--- INPUT MATERIAL Enclosed Below ---

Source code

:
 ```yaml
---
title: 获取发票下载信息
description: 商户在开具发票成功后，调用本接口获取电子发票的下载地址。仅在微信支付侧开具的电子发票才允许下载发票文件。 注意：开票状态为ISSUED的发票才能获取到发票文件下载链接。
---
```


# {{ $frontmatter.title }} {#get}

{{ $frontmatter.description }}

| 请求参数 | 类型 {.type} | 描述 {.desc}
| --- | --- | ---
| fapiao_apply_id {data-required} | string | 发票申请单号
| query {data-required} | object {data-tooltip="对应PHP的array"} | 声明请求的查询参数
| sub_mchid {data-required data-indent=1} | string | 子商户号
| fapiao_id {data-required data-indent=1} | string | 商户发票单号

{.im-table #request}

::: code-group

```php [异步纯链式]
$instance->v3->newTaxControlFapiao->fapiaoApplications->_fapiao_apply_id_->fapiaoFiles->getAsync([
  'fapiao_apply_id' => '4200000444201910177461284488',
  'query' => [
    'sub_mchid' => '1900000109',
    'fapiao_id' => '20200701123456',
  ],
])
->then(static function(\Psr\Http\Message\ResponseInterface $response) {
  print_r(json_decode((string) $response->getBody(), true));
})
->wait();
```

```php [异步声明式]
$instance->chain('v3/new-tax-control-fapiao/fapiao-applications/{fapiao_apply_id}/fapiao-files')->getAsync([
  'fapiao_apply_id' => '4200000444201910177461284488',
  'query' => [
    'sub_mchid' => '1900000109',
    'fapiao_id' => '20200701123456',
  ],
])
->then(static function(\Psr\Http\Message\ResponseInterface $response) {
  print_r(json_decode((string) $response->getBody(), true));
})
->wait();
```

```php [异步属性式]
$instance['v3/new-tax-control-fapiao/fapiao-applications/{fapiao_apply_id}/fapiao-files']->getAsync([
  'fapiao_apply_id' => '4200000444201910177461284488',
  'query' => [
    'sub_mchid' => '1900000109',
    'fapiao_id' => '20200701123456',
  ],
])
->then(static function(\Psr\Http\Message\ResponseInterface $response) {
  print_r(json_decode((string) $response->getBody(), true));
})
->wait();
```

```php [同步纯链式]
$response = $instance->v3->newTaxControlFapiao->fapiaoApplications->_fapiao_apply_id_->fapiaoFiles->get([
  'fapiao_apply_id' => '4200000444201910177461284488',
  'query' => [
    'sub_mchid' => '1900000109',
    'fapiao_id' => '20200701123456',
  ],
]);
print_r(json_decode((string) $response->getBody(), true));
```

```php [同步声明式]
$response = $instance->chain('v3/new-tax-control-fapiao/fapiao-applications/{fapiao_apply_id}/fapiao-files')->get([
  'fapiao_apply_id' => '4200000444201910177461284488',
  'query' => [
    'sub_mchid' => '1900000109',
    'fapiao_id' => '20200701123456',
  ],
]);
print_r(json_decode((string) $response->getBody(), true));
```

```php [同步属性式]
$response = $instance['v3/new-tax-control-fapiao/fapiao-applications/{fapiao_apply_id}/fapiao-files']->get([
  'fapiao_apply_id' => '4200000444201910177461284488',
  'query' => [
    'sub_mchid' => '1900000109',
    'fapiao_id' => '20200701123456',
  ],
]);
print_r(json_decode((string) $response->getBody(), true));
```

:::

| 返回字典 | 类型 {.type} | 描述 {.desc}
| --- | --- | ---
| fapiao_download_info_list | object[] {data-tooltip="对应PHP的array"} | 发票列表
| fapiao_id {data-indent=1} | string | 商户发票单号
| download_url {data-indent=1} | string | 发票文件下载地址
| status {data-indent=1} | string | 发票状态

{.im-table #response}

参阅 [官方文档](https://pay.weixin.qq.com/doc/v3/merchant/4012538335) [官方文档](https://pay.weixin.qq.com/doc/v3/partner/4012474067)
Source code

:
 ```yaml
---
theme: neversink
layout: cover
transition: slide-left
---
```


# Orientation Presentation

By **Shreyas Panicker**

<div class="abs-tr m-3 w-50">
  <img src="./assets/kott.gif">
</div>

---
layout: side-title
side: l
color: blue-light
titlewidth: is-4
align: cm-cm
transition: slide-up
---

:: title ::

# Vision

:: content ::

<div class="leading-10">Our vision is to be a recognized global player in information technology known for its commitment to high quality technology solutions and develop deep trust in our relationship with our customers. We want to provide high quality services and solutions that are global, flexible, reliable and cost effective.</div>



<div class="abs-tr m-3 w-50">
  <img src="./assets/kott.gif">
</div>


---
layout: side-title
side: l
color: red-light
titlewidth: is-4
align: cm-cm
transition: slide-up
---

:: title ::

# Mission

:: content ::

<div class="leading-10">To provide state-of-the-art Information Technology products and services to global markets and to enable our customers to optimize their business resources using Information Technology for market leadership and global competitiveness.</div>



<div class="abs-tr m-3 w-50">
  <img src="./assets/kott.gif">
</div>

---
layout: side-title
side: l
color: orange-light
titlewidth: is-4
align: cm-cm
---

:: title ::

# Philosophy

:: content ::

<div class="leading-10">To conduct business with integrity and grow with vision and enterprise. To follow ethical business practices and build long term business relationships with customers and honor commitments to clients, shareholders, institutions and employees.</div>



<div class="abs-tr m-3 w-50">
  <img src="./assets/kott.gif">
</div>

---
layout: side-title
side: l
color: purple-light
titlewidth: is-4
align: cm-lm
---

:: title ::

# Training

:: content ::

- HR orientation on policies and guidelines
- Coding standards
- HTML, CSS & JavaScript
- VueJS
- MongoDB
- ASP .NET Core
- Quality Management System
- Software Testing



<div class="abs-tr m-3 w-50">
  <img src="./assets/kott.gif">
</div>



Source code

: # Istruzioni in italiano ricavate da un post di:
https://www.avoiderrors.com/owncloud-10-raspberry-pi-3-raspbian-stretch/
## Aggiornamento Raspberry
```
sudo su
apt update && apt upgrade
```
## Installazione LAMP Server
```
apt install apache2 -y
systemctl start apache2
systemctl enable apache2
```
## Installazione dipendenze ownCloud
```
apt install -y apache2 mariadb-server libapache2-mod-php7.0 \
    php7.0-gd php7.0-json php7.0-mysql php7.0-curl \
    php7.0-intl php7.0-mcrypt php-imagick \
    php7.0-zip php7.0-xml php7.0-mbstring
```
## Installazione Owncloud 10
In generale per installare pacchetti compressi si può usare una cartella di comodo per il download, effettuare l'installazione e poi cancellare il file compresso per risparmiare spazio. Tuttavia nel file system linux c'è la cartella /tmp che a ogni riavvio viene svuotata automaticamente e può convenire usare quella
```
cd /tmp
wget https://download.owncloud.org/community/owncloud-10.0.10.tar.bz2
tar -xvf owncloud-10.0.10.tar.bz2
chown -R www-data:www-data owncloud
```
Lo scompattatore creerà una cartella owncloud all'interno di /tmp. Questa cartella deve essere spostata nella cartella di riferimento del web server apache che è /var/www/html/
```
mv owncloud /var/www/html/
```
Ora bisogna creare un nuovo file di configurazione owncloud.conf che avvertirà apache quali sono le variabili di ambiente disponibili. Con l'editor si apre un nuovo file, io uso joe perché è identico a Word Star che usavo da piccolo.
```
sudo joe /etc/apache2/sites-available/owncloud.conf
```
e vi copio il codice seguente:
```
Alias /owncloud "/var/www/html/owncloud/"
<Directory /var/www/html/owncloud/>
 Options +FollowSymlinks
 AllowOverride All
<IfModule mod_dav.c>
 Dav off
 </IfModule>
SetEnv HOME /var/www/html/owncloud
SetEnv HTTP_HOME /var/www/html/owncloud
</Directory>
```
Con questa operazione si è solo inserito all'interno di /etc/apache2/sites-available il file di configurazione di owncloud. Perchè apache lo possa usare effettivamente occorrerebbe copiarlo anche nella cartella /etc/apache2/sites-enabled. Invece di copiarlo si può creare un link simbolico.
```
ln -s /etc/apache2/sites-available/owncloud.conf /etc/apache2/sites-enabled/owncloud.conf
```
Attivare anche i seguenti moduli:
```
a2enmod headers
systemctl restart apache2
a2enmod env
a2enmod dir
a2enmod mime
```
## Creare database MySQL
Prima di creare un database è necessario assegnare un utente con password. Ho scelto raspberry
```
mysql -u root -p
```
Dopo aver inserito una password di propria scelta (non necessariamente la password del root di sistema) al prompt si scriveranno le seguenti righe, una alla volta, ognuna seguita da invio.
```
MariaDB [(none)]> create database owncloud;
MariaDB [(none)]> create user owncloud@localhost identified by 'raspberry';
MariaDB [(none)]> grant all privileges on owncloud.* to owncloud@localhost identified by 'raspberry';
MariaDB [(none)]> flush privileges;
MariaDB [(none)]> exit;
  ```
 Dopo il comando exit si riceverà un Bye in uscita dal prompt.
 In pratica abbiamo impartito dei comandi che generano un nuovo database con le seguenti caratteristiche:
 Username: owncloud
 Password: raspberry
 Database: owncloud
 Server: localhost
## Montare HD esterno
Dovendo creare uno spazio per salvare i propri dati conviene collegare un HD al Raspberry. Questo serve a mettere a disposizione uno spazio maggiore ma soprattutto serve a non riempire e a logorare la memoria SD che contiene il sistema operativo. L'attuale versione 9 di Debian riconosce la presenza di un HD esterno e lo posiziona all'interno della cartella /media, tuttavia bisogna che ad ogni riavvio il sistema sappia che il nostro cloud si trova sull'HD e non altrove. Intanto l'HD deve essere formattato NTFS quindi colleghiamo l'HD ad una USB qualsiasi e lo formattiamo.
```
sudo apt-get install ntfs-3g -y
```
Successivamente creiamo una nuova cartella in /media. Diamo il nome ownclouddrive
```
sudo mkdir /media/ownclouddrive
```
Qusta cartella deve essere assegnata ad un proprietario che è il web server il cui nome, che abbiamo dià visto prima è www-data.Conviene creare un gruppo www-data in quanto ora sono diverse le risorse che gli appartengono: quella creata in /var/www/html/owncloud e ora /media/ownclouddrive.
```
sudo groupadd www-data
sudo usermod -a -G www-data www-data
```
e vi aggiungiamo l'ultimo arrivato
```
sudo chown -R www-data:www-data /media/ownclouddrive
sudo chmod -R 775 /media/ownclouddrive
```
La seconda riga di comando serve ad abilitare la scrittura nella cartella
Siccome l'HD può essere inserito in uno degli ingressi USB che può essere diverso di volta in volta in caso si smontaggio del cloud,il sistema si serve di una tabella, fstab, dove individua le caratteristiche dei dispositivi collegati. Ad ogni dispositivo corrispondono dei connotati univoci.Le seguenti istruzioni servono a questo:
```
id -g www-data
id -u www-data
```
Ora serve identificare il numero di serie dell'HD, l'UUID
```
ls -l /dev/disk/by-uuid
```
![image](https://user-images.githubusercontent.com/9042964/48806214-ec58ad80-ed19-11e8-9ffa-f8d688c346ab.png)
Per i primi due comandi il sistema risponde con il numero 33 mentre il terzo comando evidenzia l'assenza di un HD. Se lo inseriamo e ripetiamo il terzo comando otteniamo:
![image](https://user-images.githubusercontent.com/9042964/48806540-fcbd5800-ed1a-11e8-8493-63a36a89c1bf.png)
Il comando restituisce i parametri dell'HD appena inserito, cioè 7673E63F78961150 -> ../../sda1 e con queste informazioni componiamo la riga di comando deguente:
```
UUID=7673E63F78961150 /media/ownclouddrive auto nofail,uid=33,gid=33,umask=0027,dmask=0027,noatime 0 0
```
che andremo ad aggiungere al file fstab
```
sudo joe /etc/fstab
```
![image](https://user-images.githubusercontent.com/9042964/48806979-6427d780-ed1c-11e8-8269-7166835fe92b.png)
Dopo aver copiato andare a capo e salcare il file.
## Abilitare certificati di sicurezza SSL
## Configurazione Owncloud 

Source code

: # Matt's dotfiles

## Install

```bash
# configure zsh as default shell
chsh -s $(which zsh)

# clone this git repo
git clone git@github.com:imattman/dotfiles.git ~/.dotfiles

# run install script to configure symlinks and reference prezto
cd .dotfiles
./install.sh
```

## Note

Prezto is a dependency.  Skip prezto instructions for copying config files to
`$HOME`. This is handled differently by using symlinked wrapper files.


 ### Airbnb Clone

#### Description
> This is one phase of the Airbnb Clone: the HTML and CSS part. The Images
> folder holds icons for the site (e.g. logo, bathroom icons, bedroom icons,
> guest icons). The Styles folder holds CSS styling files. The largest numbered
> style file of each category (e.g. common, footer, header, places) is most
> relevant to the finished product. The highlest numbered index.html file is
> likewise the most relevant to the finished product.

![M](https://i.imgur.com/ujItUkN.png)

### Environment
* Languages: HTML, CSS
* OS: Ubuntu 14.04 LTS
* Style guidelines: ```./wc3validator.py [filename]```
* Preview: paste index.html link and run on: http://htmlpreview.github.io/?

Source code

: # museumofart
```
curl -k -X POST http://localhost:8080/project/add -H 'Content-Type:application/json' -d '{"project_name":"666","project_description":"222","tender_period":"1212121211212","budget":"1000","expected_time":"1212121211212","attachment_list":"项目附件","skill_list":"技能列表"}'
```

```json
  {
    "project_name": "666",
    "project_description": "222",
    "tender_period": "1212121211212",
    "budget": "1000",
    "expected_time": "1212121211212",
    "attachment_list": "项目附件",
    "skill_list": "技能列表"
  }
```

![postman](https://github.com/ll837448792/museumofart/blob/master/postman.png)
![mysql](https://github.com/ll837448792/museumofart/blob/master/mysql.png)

--- End of Enclosed INPUT MATERIAL ---

## ACTIVITY
Filter the entries down to the lines that hold "customers". Copy those lines.

## ANSWER TO THE PROBLEM
<div class="leading-10">Our vision is to be a recognized global player in information technology known for its commitment to high quality technology solutions and develop deep trust in our relationship with our customers. We want to provide high quality services and solutions that are global, flexible, reliable and cost effective.</div>
<div class="leading-10">To provide state-of-the-art Information Technology products and services to global markets and to enable our customers to optimize their business resources using Information Technology for market leadership and global competitiveness.</div>
<div class="leading-10">To conduct business with integrity and grow with vision and enterprise. To follow ethical business practices and build long term business relationships with customers and honor commitments to clients, shareholders, institutions and employees.</div>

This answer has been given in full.